Tirelessly working out in a warehouse next to his family’s typewriter business, he designed an intake manifold that could bolt onto the 1500’s head wearing a pair of Weber 40 DCOEs, a type of carburetor commonly found on Alfa Romeo models made during the 1960s. The plug-and-play Weber setup raised the 1500’s output to 90 horsepower. Sales began in 1962, but orders arrived in a trickle, not a deluge.

His business plan began looking a lot more solid when the 1800 made its debut in 1963. Early New Class customers were suddenly out-classed. 1500 owners wrote to the Munich-based firm saying they would have happily waited to buy the more powerful variant had they known it was coming. Bovensiepen had the solution, but telling the world about a new product was complicated and expensive before the pound sign became the hashtag. He couldn’t afford to buy floor space at the 1963 Frankfurt auto show, so he printed leaflets and left them on the windshield of every 1500 he found in the event’s parking lot. His campaign sold about 150 twin-Weber kits for 980 deutsche marks each.

As the chatter got louder, he showed his twin-Weber kit to BMW and convinced Paul Hahnemann, the company’s head of sales at the time, to allow 1500 owners to have it installed by a trained professional without voiding their car’s warranty. Bovensiepen and BMW signed a deal in 1964, and Alpina was founded on January 1, 1965. He allegedly kept the name of his family’s typewriter business because it gave him cheap and easy access to branded stationary, pens, and other supplies.

Alpina engine
Ronan Glon
Alpina manufacturing
Ronan Glon

Alpina’s star rose during the 1960s. It continued improving its twin-Weber kit, and it began making other parts like tachometers, electronic ignition kits, and redesigned cylinder heads. It also successfully branched out into racing, but its spot in the growing BMW empire was called into question when the automaker formed its Motorsport division (what would become BMW M) in 1972.

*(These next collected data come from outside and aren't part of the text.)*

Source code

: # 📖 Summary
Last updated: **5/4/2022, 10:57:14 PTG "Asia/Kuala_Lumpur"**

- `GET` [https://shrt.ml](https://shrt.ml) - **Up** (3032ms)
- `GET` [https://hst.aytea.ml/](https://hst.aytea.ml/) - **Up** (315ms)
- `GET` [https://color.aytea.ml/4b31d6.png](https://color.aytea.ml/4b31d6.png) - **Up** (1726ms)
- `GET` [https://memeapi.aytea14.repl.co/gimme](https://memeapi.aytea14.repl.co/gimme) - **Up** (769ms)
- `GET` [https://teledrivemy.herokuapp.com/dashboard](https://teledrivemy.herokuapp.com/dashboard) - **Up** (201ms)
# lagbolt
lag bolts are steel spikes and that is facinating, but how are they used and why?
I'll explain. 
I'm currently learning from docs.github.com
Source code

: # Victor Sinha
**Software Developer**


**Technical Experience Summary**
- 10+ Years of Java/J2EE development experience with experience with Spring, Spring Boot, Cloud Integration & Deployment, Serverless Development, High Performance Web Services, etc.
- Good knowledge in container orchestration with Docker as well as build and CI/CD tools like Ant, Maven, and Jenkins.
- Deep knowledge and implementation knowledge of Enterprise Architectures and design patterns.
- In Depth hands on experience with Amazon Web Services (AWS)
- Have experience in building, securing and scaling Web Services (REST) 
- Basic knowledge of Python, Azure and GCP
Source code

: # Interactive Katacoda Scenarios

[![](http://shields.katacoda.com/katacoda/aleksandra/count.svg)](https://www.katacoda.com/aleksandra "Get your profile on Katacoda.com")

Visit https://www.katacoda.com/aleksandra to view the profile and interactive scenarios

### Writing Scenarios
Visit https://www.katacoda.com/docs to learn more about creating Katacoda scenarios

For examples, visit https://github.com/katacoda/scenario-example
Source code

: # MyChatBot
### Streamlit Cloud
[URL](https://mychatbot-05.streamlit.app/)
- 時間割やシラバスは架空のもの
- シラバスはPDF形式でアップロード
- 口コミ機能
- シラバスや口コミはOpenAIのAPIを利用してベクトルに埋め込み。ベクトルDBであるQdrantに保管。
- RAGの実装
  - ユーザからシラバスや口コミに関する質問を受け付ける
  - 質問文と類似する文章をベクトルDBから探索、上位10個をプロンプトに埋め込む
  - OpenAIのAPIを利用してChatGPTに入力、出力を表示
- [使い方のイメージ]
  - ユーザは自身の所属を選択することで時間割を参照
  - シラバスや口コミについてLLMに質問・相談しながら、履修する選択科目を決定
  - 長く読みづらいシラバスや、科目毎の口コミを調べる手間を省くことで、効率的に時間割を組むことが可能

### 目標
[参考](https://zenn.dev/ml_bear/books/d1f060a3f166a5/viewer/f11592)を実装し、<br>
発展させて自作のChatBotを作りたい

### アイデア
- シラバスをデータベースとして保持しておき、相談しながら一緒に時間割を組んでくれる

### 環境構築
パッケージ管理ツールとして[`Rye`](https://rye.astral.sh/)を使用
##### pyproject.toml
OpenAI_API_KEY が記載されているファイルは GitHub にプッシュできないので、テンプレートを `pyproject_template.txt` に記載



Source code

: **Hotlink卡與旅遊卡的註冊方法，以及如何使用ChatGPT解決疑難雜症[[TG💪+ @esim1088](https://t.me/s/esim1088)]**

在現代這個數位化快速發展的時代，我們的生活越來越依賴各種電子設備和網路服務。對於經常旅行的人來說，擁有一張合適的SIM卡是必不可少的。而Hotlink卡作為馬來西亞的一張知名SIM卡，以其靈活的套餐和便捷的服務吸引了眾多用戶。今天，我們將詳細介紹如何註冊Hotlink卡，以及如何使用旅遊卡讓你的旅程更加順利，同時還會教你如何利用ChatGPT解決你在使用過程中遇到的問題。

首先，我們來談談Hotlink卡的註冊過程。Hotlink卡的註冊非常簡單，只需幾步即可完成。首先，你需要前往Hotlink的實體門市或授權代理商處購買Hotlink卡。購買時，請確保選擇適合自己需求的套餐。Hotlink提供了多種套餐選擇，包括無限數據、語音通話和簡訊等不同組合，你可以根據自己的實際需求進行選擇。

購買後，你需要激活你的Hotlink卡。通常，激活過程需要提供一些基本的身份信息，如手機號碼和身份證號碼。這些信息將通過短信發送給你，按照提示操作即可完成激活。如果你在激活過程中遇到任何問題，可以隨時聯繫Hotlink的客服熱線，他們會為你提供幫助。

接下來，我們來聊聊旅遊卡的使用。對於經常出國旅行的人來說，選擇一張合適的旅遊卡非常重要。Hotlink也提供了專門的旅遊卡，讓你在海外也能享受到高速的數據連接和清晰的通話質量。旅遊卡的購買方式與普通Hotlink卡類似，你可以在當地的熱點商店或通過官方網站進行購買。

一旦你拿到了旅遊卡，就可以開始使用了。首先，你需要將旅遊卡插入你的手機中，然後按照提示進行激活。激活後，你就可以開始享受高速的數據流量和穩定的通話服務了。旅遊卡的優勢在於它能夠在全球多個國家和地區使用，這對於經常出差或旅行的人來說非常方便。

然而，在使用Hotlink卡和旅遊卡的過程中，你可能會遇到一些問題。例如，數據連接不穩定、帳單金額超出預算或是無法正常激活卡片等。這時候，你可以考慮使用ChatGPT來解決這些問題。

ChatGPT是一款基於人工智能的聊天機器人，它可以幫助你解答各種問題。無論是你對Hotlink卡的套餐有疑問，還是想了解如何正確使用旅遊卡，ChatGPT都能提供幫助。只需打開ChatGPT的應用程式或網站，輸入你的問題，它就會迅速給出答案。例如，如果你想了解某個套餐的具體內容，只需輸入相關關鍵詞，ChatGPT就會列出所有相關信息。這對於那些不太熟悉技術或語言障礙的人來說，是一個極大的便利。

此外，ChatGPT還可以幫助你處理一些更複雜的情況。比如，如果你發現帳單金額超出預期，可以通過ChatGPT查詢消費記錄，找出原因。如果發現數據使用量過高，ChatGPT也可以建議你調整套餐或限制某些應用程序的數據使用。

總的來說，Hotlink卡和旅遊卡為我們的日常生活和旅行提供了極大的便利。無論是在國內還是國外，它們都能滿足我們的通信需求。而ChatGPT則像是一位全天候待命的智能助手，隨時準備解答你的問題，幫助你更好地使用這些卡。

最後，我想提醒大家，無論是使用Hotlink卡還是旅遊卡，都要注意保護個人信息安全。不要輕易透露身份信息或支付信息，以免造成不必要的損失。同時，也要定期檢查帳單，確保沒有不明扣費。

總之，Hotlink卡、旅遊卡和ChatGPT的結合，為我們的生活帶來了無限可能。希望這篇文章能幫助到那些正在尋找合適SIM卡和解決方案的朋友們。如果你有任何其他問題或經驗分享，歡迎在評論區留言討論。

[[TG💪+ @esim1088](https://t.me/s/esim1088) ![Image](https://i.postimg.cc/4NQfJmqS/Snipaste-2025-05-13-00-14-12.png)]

“When M was announced, not everybody at BMW was convinced that they should still be supporting Alpina. There were some discussions with Opel, but then my father found out that the firm had to report to Detroit every three months. He said ‘no, that’s too complicated’ and remained with BMW. It was the right decision,” recalls Bovensiepen.

The two divisions were just different enough to co-exist. Bovensiepen stresses that Alpina is not rooted in racing; BMW M is. The former builds cars for the autobahn, while the latter makes cars for the Nürburgring. Some models have punctured the thin membrane that separates the companies, like the 3.0 CSL, but Alpina and M have largely remained on opposite ends of the same bench. Establishing boundaries gave Alpina the freedom to quit racing—which was largely a way to prove the reliability of its builds—and focus on selling its own cars upgraded with a complete suite of mechanical, chassis and visual modifications developed and made in-house. It released the E21-based B6 2.8 and the E12-/E24-based B7 Turbo in 1978. The latter shared a 3.0-liter straight-six engine turbocharged to 300 horsepower and 341 pound-feet of torque, an unbelievable amount of power in the late 1970s. BMW M didn’t make a regular-production, street-legal road car with 300 horsepower until it released the second-generation M5 in 1988.

From a tuner to a builder

Alpina Building
Ronan Glon

Alpina graduated from a tuner to a manufacturer in 1983, a status it still holds in 2019. Transcending the rank of tuners unlocked a tremendous amount of opportunities for the firm. It receives CAD files of new BMW models three years before they enter production, and it begins testing prototypes 18 months before a car’s on-sale date. By the time BMW unveils a model, its Alpina offshoot isn’t far behind.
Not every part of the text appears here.